◆ TASK DETAILS
Your task is to transcribe all the entries exactly, excluding pictures.
(Beginning of AVAILABLE DATA)
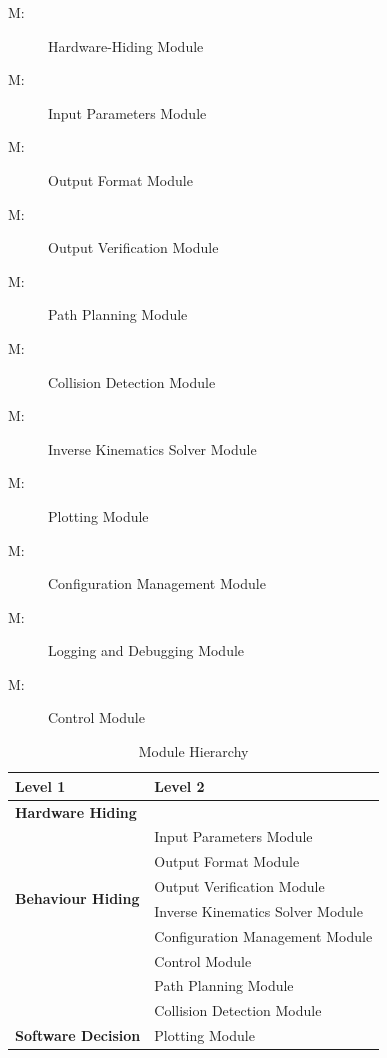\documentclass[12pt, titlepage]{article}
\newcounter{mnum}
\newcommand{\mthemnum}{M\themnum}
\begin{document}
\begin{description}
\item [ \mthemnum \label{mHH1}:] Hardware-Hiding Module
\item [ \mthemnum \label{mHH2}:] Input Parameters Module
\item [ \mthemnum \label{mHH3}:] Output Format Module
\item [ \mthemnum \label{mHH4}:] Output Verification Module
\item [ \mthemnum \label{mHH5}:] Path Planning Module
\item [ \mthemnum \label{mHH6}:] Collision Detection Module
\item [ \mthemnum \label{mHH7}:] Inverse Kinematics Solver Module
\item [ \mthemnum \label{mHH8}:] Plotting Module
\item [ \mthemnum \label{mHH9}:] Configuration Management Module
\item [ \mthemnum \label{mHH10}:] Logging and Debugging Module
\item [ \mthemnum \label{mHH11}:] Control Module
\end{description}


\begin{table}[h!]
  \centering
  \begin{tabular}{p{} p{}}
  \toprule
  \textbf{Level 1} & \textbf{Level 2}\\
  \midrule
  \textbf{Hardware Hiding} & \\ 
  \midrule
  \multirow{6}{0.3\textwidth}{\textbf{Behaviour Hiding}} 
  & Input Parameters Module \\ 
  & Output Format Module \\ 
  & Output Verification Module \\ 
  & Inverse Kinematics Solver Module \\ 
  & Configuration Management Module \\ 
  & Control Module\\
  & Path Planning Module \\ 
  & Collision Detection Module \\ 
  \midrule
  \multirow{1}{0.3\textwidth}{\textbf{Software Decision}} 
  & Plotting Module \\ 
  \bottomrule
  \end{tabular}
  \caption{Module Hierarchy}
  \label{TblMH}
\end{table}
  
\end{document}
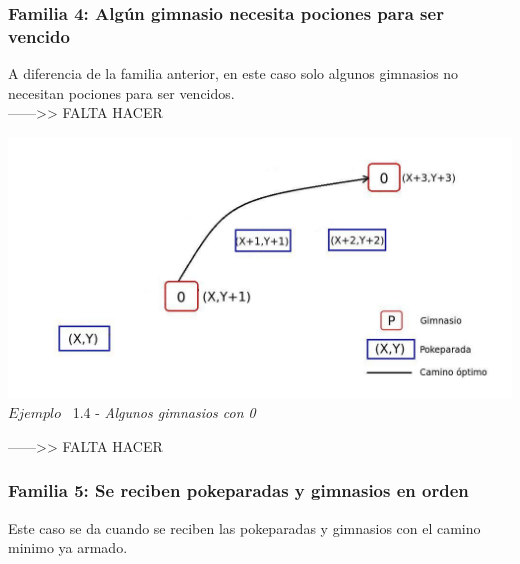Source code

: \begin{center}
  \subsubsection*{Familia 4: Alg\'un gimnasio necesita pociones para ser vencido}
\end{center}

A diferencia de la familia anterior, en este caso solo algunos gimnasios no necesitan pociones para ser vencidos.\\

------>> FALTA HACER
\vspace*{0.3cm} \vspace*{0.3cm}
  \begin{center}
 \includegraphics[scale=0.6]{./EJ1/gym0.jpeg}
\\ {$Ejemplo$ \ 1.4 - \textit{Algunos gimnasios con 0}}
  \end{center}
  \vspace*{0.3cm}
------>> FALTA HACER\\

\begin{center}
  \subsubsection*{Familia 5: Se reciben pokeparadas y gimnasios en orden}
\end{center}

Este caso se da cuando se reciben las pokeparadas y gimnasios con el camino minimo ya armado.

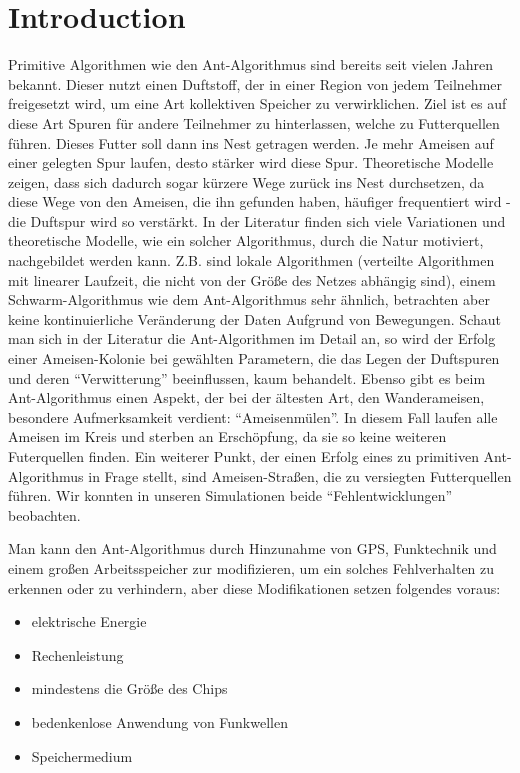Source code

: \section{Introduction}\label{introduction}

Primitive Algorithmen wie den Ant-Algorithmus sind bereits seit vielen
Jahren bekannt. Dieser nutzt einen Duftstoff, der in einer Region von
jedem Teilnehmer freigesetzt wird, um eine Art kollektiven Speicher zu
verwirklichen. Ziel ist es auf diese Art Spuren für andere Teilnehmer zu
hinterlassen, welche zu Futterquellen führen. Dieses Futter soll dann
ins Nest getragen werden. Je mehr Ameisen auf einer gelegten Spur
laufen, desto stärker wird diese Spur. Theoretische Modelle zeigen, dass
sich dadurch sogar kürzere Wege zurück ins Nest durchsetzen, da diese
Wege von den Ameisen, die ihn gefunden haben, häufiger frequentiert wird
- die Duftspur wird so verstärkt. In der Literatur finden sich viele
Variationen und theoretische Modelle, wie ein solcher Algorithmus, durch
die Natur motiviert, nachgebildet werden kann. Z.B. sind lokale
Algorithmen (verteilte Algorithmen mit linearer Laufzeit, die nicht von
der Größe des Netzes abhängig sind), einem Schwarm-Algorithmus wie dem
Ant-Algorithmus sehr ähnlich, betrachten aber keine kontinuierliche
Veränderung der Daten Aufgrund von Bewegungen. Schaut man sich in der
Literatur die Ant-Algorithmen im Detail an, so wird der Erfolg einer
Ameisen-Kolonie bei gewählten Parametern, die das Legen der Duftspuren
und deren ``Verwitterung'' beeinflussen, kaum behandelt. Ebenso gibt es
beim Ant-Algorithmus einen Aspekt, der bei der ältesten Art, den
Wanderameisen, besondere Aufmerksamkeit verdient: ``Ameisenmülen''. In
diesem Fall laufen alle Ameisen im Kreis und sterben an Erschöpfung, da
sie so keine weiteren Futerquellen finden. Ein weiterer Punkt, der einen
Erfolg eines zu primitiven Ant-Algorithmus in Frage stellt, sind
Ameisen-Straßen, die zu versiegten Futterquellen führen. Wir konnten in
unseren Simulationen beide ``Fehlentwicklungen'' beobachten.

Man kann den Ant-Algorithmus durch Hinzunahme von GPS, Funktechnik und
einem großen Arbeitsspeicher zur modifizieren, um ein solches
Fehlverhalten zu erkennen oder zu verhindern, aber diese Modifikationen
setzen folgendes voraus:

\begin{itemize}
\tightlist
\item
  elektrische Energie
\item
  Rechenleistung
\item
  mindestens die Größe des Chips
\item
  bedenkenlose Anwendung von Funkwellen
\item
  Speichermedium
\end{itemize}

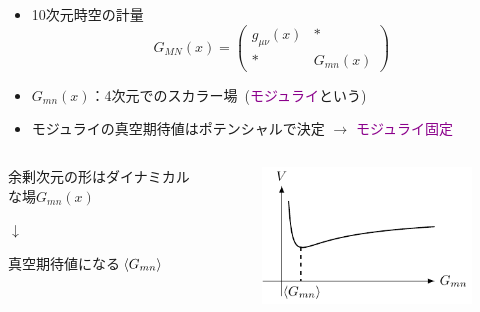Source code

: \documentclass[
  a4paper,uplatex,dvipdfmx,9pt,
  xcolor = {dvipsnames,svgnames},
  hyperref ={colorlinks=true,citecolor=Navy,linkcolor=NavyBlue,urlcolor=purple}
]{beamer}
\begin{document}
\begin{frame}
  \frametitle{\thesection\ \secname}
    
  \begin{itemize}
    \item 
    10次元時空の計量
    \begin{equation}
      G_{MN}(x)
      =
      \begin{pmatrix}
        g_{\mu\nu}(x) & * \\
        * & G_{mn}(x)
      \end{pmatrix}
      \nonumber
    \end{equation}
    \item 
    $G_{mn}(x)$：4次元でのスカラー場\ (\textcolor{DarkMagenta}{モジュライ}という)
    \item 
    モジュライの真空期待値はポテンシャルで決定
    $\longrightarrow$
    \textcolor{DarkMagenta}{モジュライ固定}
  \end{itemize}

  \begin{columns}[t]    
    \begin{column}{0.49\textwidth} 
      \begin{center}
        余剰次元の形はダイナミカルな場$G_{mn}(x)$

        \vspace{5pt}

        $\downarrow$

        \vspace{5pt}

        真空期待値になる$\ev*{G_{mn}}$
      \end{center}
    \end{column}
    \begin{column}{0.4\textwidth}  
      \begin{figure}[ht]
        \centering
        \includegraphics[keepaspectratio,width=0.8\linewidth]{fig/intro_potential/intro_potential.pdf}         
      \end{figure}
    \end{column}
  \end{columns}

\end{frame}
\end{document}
(End of AVAILABLE DATA)
◆ RESULT OF THIS EXERCISE
\documentclass[12pt, titlepage]{article}
\newcounter{mnum}
\newcommand{\mthemnum}{M\themnum}
\begin{document}
\begin{description}
\item [ \mthemnum \label{mHH1}:] Hardware-Hiding Module
\item [ \mthemnum \label{mHH2}:] Input Parameters Module
\item [ \mthemnum \label{mHH3}:] Output Format Module
\item [ \mthemnum \label{mHH4}:] Output Verification Module
\item [ \mthemnum \label{mHH5}:] Path Planning Module
\item [ \mthemnum \label{mHH6}:] Collision Detection Module
\item [ \mthemnum \label{mHH7}:] Inverse Kinematics Solver Module
\item [ \mthemnum \label{mHH8}:] Plotting Module
\item [ \mthemnum \label{mHH9}:] Configuration Management Module
\item [ \mthemnum \label{mHH10}:] Logging and Debugging Module
\item [ \mthemnum \label{mHH11}:] Control Module
\end{description}


\begin{table}[h!]
  \centering
  \begin{tabular}{p{} p{}}
  \toprule
  \textbf{Level 1} & \textbf{Level 2}\\
  \midrule
  \textbf{Hardware Hiding} & \\ 
  \midrule
  \multirow{6}{0.3\textwidth}{\textbf{Behaviour Hiding}} 
  & Input Parameters Module \\ 
  & Output Format Module \\ 
  & Output Verification Module \\ 
  & Inverse Kinematics Solver Module \\ 
  & Configuration Management Module \\ 
  & Control Module\\
  & Path Planning Module \\ 
  & Collision Detection Module \\ 
  \midrule
  \multirow{1}{0.3\textwidth}{\textbf{Software Decision}} 
  & Plotting Module \\ 
  \bottomrule
  \end{tabular}
  \caption{Module Hierarchy}
  \label{TblMH}
\end{table}
  
\end{document}
Source code

: \begin{center}
  \subsubsection*{Familia 4: Alg\'un gimnasio necesita pociones para ser vencido}
\end{center}

A diferencia de la familia anterior, en este caso solo algunos gimnasios no necesitan pociones para ser vencidos.\\

------>> FALTA HACER
\vspace*{0.3cm} \vspace*{0.3cm}
  \begin{center}
 \includegraphics[scale=0.6]{./EJ1/gym0.jpeg}
\\ {$Ejemplo$ \ 1.4 - \textit{Algunos gimnasios con 0}}
  \end{center}
  \vspace*{0.3cm}
------>> FALTA HACER\\

\begin{center}
  \subsubsection*{Familia 5: Se reciben pokeparadas y gimnasios en orden}
\end{center}

Este caso se da cuando se reciben las pokeparadas y gimnasios con el camino minimo ya armado.

Source code

: \section{Introduction}\label{introduction}

Primitive Algorithmen wie den Ant-Algorithmus sind bereits seit vielen
Jahren bekannt. Dieser nutzt einen Duftstoff, der in einer Region von
jedem Teilnehmer freigesetzt wird, um eine Art kollektiven Speicher zu
verwirklichen. Ziel ist es auf diese Art Spuren für andere Teilnehmer zu
hinterlassen, welche zu Futterquellen führen. Dieses Futter soll dann
ins Nest getragen werden. Je mehr Ameisen auf einer gelegten Spur
laufen, desto stärker wird diese Spur. Theoretische Modelle zeigen, dass
sich dadurch sogar kürzere Wege zurück ins Nest durchsetzen, da diese
Wege von den Ameisen, die ihn gefunden haben, häufiger frequentiert wird
- die Duftspur wird so verstärkt. In der Literatur finden sich viele
Variationen und theoretische Modelle, wie ein solcher Algorithmus, durch
die Natur motiviert, nachgebildet werden kann. Z.B. sind lokale
Algorithmen (verteilte Algorithmen mit linearer Laufzeit, die nicht von
der Größe des Netzes abhängig sind), einem Schwarm-Algorithmus wie dem
Ant-Algorithmus sehr ähnlich, betrachten aber keine kontinuierliche
Veränderung der Daten Aufgrund von Bewegungen. Schaut man sich in der
Literatur die Ant-Algorithmen im Detail an, so wird der Erfolg einer
Ameisen-Kolonie bei gewählten Parametern, die das Legen der Duftspuren
und deren ``Verwitterung'' beeinflussen, kaum behandelt. Ebenso gibt es
beim Ant-Algorithmus einen Aspekt, der bei der ältesten Art, den
Wanderameisen, besondere Aufmerksamkeit verdient: ``Ameisenmülen''. In
diesem Fall laufen alle Ameisen im Kreis und sterben an Erschöpfung, da
sie so keine weiteren Futerquellen finden. Ein weiterer Punkt, der einen
Erfolg eines zu primitiven Ant-Algorithmus in Frage stellt, sind
Ameisen-Straßen, die zu versiegten Futterquellen führen. Wir konnten in
unseren Simulationen beide ``Fehlentwicklungen'' beobachten.

Man kann den Ant-Algorithmus durch Hinzunahme von GPS, Funktechnik und
einem großen Arbeitsspeicher zur modifizieren, um ein solches
Fehlverhalten zu erkennen oder zu verhindern, aber diese Modifikationen
setzen folgendes voraus:

\begin{itemize}
\tightlist
\item
  elektrische Energie
\item
  Rechenleistung
\item
  mindestens die Größe des Chips
\item
  bedenkenlose Anwendung von Funkwellen
\item
  Speichermedium
\end{itemize}

Source code

: \documentclass[
  a4paper,uplatex,dvipdfmx,9pt,
  xcolor = {dvipsnames,svgnames},
  hyperref ={colorlinks=true,citecolor=Navy,linkcolor=NavyBlue,urlcolor=purple}
]{beamer}
\begin{document}
\begin{frame}
  \frametitle{\thesection\ \secname}
    
  \begin{itemize}
    \item 
    10次元時空の計量
    \begin{equation}
      G_{MN}(x)
      =
      \begin{pmatrix}
        g_{\mu\nu}(x) & * \\
        * & G_{mn}(x)
      \end{pmatrix}
      \nonumber
    \end{equation}
    \item 
    $G_{mn}(x)$：4次元でのスカラー場\ (\textcolor{DarkMagenta}{モジュライ}という)
    \item 
    モジュライの真空期待値はポテンシャルで決定
    $\longrightarrow$
    \textcolor{DarkMagenta}{モジュライ固定}
  \end{itemize}

  \begin{columns}[t]    
    \begin{column}{0.49\textwidth} 
      \begin{center}
        余剰次元の形はダイナミカルな場$G_{mn}(x)$

        \vspace{5pt}

        $\downarrow$

        \vspace{5pt}

        真空期待値になる$\ev*{G_{mn}}$
      \end{center}
    \end{column}
    \begin{column}{0.4\textwidth}  
      \begin{figure}[ht]
        \centering
        \includegraphics[keepaspectratio,width=0.8\linewidth]{fig/intro_potential/intro_potential.pdf}         
      \end{figure}
    \end{column}
  \end{columns}

\end{frame}
\end{document}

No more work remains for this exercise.